Planning for a getaway when you’re ready to travel
After a year and a half of mostly staying put, some Canadians may be planning to re-enter the world of personal travel. When you feel ready to get back on the road or onto an airplane, we’ve got some ideas to help get you there.
It’s been nearly two years since most Canadians have moved much beyond their immediate surroundings. But as vaccines continue to roll out and businesses cautiously reopen, the idea of travelling for pleasure is slowly coming back to life. That’s welcome news: for moms and dads who haven’t seen their children since the pandemic began, for parents of newborns who haven’t had a chance to introduce their kid to family members, and for friends who haven’t seen each other in person in months. Many others are just eager for a change of scenery.
But as welcome as it may be to feel wanderlust again, it can be important to tread carefully, for your health and financial well-being. Many Canadians saved a little extra during the pandemic — somewhere around $200 billion collectively in 2020 — but that doesn’t mean you want to spend it all on your first vacation. 1 Many Canadians also reported cutting back on saving during the pandemic (13% according to a recent TD poll), and now may be a critical time to get back on track.
There are also COVID-19 pandemic-related rules and restrictions to consider. If you’re not careful about where and how you book, it could derail your vacation days. Fortunately, with a bit of preparation you can plan a successful and longed-for vacation.

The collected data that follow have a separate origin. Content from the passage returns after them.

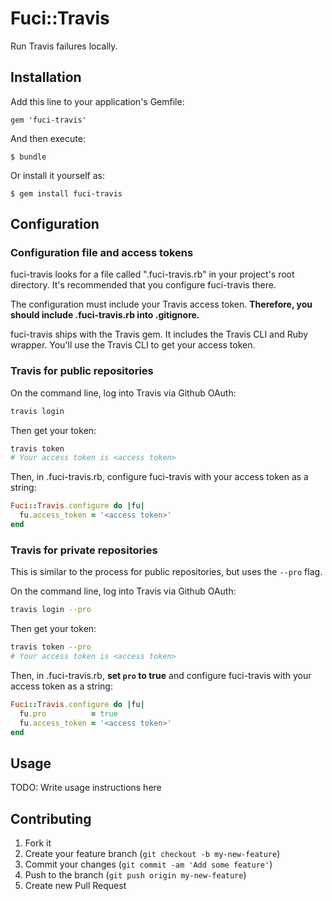 # Fuci::Travis

Run Travis failures locally.

## Installation

Add this line to your application's Gemfile:

    gem 'fuci-travis'

And then execute:

    $ bundle

Or install it yourself as:

    $ gem install fuci-travis

## Configuration
### Configuration file and access tokens

fuci-travis looks for a file called ".fuci-travis.rb" in your project's
root directory. It's recommended that you configure fuci-travis there.

The configuration must include your Travis access token. **Therefore,
you should include .fuci-travis.rb into .gitignore.**

fuci-travis ships with the Travis gem. It includes the Travis CLI and
Ruby wrapper. You'll use the Travis CLI to get your access token.

### Travis for public repositories

On the command line, log into Travis via Github OAuth:

```sh
travis login
```

Then get your token:

```sh
travis token
# Your access token is <access token>
```

Then, in .fuci-travis.rb, configure fuci-travis with your access token
as a string:

```ruby
Fuci::Travis.configure do |fu|
  fu.access_token = '<access token>'
end
```

### Travis for private repositories

This is similar to the process for public repositories, but uses the
`--pro` flag.

On the command line, log into Travis via Github OAuth:

```sh
travis login --pro
```

Then get your token:

```sh
travis token --pro
# Your access token is <access token>
```

Then, in .fuci-travis.rb, **set `pro` to true** and configure
fuci-travis with your access token as a string:

```ruby
Fuci::Travis.configure do |fu|
  fu.pro          = true
  fu.access_token = '<access token>'
end
```

## Usage

TODO: Write usage instructions here

## Contributing

1. Fork it
2. Create your feature branch (`git checkout -b my-new-feature`)
3. Commit your changes (`git commit -am 'Add some feature'`)
4. Push to the branch (`git push origin my-new-feature`)
5. Create new Pull Request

Get your travel budget flying
With non-essential travel restricted during much of the pandemic, many Canadians put vacation travel dollars into home renovations and savings. Now that travel is possible again, it may be an ideal time to review and update your budget, particularly if you’ve had a change in income or household expenses over the last two years. Using apps, such as TD MySpend which lets you track spending and set budget goals for different categories, can help you get a handle on your bigger financial picture and how your spending patterns have evolved. TD MySpend allows you to allocate savings for multiple goals in one account — such as 33% for a new home, 33% for a future car and the remainder for travel. This can be ideal if you have to adjust other spending areas (such as slowing down on takeout food or streaming subscriptions) to get your travel savings back in order.

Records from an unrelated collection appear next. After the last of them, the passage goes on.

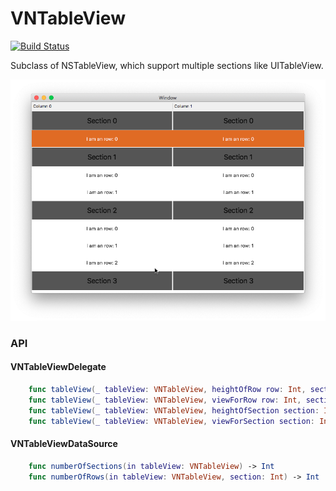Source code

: # VNTableView

[![Build Status](https://travis-ci.com/hechen/VNTableView.svg?branch=master)](https://travis-ci.com/hechen/VNTableView)

Subclass of NSTableView, which support multiple sections like UITableView.


![Demo](.assets/demo_01.png)


### API

#### VNTableViewDelegate

``` Swift
    func tableView(_ tableView: VNTableView, heightOfRow row: Int, section: Int) -> CGFloat
    func tableView(_ tableView: VNTableView, viewForRow row: Int, section: Int, tableColumn: NSTableColumn?) -> NSView?
    func tableView(_ tableView: VNTableView, heightOfSection section: Int) -> CGFloat
    func tableView(_ tableView: VNTableView, viewForSection section: Int, tableColumn: NSTableColumn?) -> NSView?
```

#### VNTableViewDataSource

``` Swift
    func numberOfSections(in tableView: VNTableView) -> Int
    func numberOfRows(in tableView: VNTableView, section: Int) -> Int
```

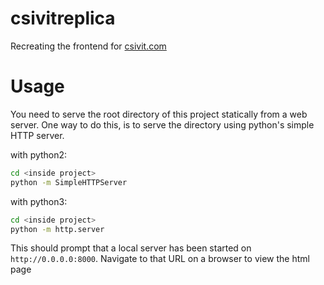 # csivitreplica

Recreating the frontend for [csivit.com](https://csivit.com)

# Usage
You need to serve the root directory of this project statically from a web server. One way to do this,
is to serve the directory using python's simple HTTP server.

with python2:

```bash
cd <inside project>
python -m SimpleHTTPServer
```

with python3:

```bash
cd <inside project>
python -m http.server 
```

This should prompt that a local server has been started on `http://0.0.0.0:8000`. Navigate to that
URL on a browser to view the html page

Alternatively, you may learn that your spending has slowed, and you have funds that can be directed toward your future travel plans. In which case you can use the TD MySpend’s Wishlist feature to allocate a higher percentage of funds to a specific goal, such as a vacation. That way you’ll know exactly how much money you have available when you’re planning a trip. You can also track your progress towards your goal and TD MySpend will estimate when you’ll reach the full amount.
Keep your travel budget in check
The prospect of getting back to travel is exciting, but it can be important to not go overboard. Don’t let pent-up excitement push you to spend — you can use the percentage of your earnings you had allocated to travel pre-pandemic as a guide. Add in a few in-trip splurges like a nice dinner out or a hotel upgrade if you managed to save a lot from last year’s unused travel budget. Some vacationers are finding their travel dollars go further than expected, with special deals on airfare for example, while others have noted other services and costs have increased.

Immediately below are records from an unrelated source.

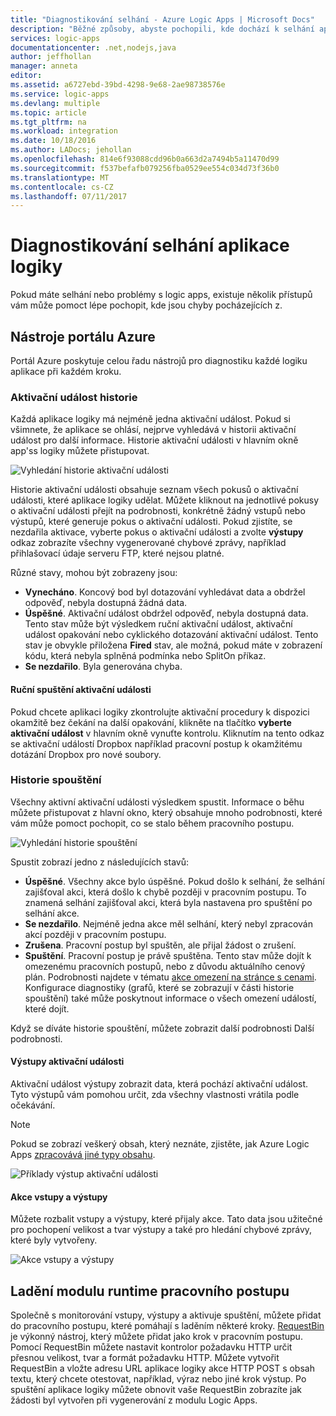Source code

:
 ```yaml
---
title: "Diagnostikování selhání - Azure Logic Apps | Microsoft Docs"
description: "Běžné způsoby, abyste pochopili, kde dochází k selhání aplikace logiky"
services: logic-apps
documentationcenter: .net,nodejs,java
author: jeffhollan
manager: anneta
editor: 
ms.assetid: a6727ebd-39bd-4298-9e68-2ae98738576e
ms.service: logic-apps
ms.devlang: multiple
ms.topic: article
ms.tgt_pltfrm: na
ms.workload: integration
ms.date: 10/18/2016
ms.author: LADocs; jehollan
ms.openlocfilehash: 814e6f93088cdd96b0a663d2a7494b5a11470d99
ms.sourcegitcommit: f537befafb079256fba0529ee554c034d73f36b0
ms.translationtype: MT
ms.contentlocale: cs-CZ
ms.lasthandoff: 07/11/2017
---
```

# <a name="diagnose-logic-app-failures"></a>Diagnostikování selhání aplikace logiky
Pokud máte selhání nebo problémy s logic apps, existuje několik přístupů vám může pomoct lépe pochopit, kde jsou chyby pocházejících z.  

## <a name="azure-portal-tools"></a>Nástroje portálu Azure
Portál Azure poskytuje celou řadu nástrojů pro diagnostiku každé logiku aplikace při každém kroku.

### <a name="trigger-history"></a>Aktivační událost historie

Každá aplikace logiky má nejméně jedna aktivační událost. Pokud si všimnete, že aplikace se ohlásí, nejprve vyhledává v historii aktivační událost pro další informace. Historie aktivační události v hlavním okně app'ss logiky můžete přistupovat.

![Vyhledání historie aktivační události][1]

Historie aktivační události obsahuje seznam všech pokusů o aktivační události, které aplikace logiky udělat. Můžete kliknout na jednotlivé pokusy o aktivační události přejít na podrobnosti, konkrétně žádný vstupů nebo výstupů, které generuje pokus o aktivační události. Pokud zjistíte, se nezdařila aktivace, vyberte pokus o aktivační události a zvolte **výstupy** odkaz zobrazíte všechny vygenerované chybové zprávy, například přihlašovací údaje serveru FTP, které nejsou platné.

Různé stavy, mohou být zobrazeny jsou:

* **Vynecháno**. Koncový bod byl dotazování vyhledávat data a obdržel odpověď, nebyla dostupná žádná data.
* **Úspěšné**. Aktivační událost obdržel odpověď, nebyla dostupná data. Tento stav může být výsledkem ruční aktivační událost, aktivační událost opakování nebo cyklického dotazování aktivační událost. Tento stav je obvykle přiložena **Fired** stav, ale možná, pokud máte v zobrazení kódu, která nebyla splněná podmínka nebo SplitOn příkaz.
* **Se nezdařilo**. Byla generována chyba.

#### <a name="start-a-trigger-manually"></a>Ruční spuštění aktivační události

Pokud chcete aplikaci logiky zkontrolujte aktivační procedury k dispozici okamžitě bez čekání na další opakování, klikněte na tlačítko **vyberte aktivační událost** v hlavním okně vynuťte kontrolu. Kliknutím na tento odkaz se aktivační událostí Dropbox například pracovní postup k okamžitému dotázání Dropbox pro nové soubory.

### <a name="run-history"></a>Historie spouštění

Všechny aktivní aktivační události výsledkem spustit. Informace o běhu můžete přistupovat z hlavní okno, který obsahuje mnoho podrobnosti, které vám může pomoct pochopit, co se stalo během pracovního postupu.

![Vyhledání historie spouštění][2]

Spustit zobrazí jedno z následujících stavů:

* **Úspěšné**. Všechny akce bylo úspěšné. Pokud došlo k selhání, že selhání zajišťoval akci, která došlo k chybě později v pracovním postupu. To znamená selhání zajišťoval akci, která byla nastavena pro spuštění po selhání akce.
* **Se nezdařilo**. Nejméně jedna akce měl selhání, který nebyl zpracován akcí později v pracovním postupu.
* **Zrušena**. Pracovní postup byl spuštěn, ale přijal žádost o zrušení.
* **Spuštění**. Pracovní postup je právě spuštěna. Tento stav může dojít k omezenému pracovních postupů, nebo z důvodu aktuálního cenový plán. Podrobnosti najdete v tématu [akce omezení na stránce s cenami](https://azure.microsoft.com/pricing/details/app-service/plans/). Konfigurace diagnostiky (grafů, které se zobrazují v části historie spouštění) také může poskytnout informace o všech omezení událostí, které dojít.

Když se díváte historie spouštění, můžete zobrazit další podrobnosti Další podrobnosti.  

#### <a name="trigger-outputs"></a>Výstupy aktivační události

Aktivační událost výstupy zobrazit data, která pochází aktivační událost. Tyto výstupů vám pomohou určit, zda všechny vlastnosti vrátila podle očekávání.

> [!NOTE]
> Pokud se zobrazí veškerý obsah, který neznáte, zjistěte, jak Azure Logic Apps [zpracovává jiné typy obsahu](../logic-apps/logic-apps-content-type.md).
> 

![Příklady výstup aktivační události][3]

#### <a name="action-inputs-and-outputs"></a>Akce vstupy a výstupy

Můžete rozbalit vstupy a výstupy, které přijaly akce. Tato data jsou užitečné pro pochopení velikost a tvar výstupy a také pro hledání chybové zprávy, které byly vytvořeny.

![Akce vstupy a výstupy][4]

## <a name="debug-workflow-runtime"></a>Ladění modulu runtime pracovního postupu

Společně s monitorování vstupy, výstupy a aktivuje spuštění, můžete přidat do pracovního postupu, které pomáhají s laděním některé kroky. 
[RequestBin](http://requestb.in) je výkonný nástroj, který můžete přidat jako krok v pracovním postupu. Pomocí RequestBin můžete nastavit kontrolor požadavku HTTP určit přesnou velikost, tvar a formát požadavku HTTP. Můžete vytvořit RequestBin a vložte adresu URL aplikace logiky akce HTTP POST s obsah textu, který chcete otestovat, například, výraz nebo jiné krok výstup. Po spuštění aplikace logiky můžete obnovit vaše RequestBin zobrazíte jak žádosti byl vytvořen při vygenerování z modulu Logic Apps.

<!-- image references -->
[1]: ./media/logic-apps-diagnosing-failures/triggerhistory.png
[2]: ./media/logic-apps-diagnosing-failures/runhistory.png
[3]: ./media/logic-apps-diagnosing-failures/triggeroutputslink.png
[4]: ./media/logic-apps-diagnosing-failures/actionoutputs.png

One way to save more for travel? Consider using a pre-authorized service transfer to automatically move money from your chequing account into a savings account. For example, once you decide on a spending budget, you can open a savings account earmarked for travel and automatically move funds from each paycheque into the account.
Protect your travel dollars
Once you’ve landed on where you want to go and how much you can spend, you’ll need to consider where you’re going to stay and how you’re going to get around. Travelling today means understanding cancellation fees, rebooking costs, COVID-19 pandemic-related restrictions and more. Many resorts, airlines and hotels have instituted cancellation policies depending on their local situation. Before booking, check to see if refunds can be given and under what circumstances. Be sure to look at the COVID-19 pandemic policies listed on each airline and hotel’s website. Given how quickly things are evolving, you may wish to follow up with a call to make sure you know exactly in what situations you can cancel or change your itinerary.
Be aware of evolving situations
It can also be critical to pay attention to travel restrictions and COVID-19 pandemic case trends in the destinations you plan to visit. With the Delta variant causing case counts to rise in certain parts of the world, it’s entirely possible that new restrictions, from governments or your airline, could come into place, forcing you to cancel a trip at the last minute, or worse, leave you stranded. If you are travelling to the U.S., you may want to ensure that you are aware of any entry requirements and costs associated with COVID-19 testing. Before booking, look at the Government of Canada’s travel advisory page, which updates each time a new restriction is added.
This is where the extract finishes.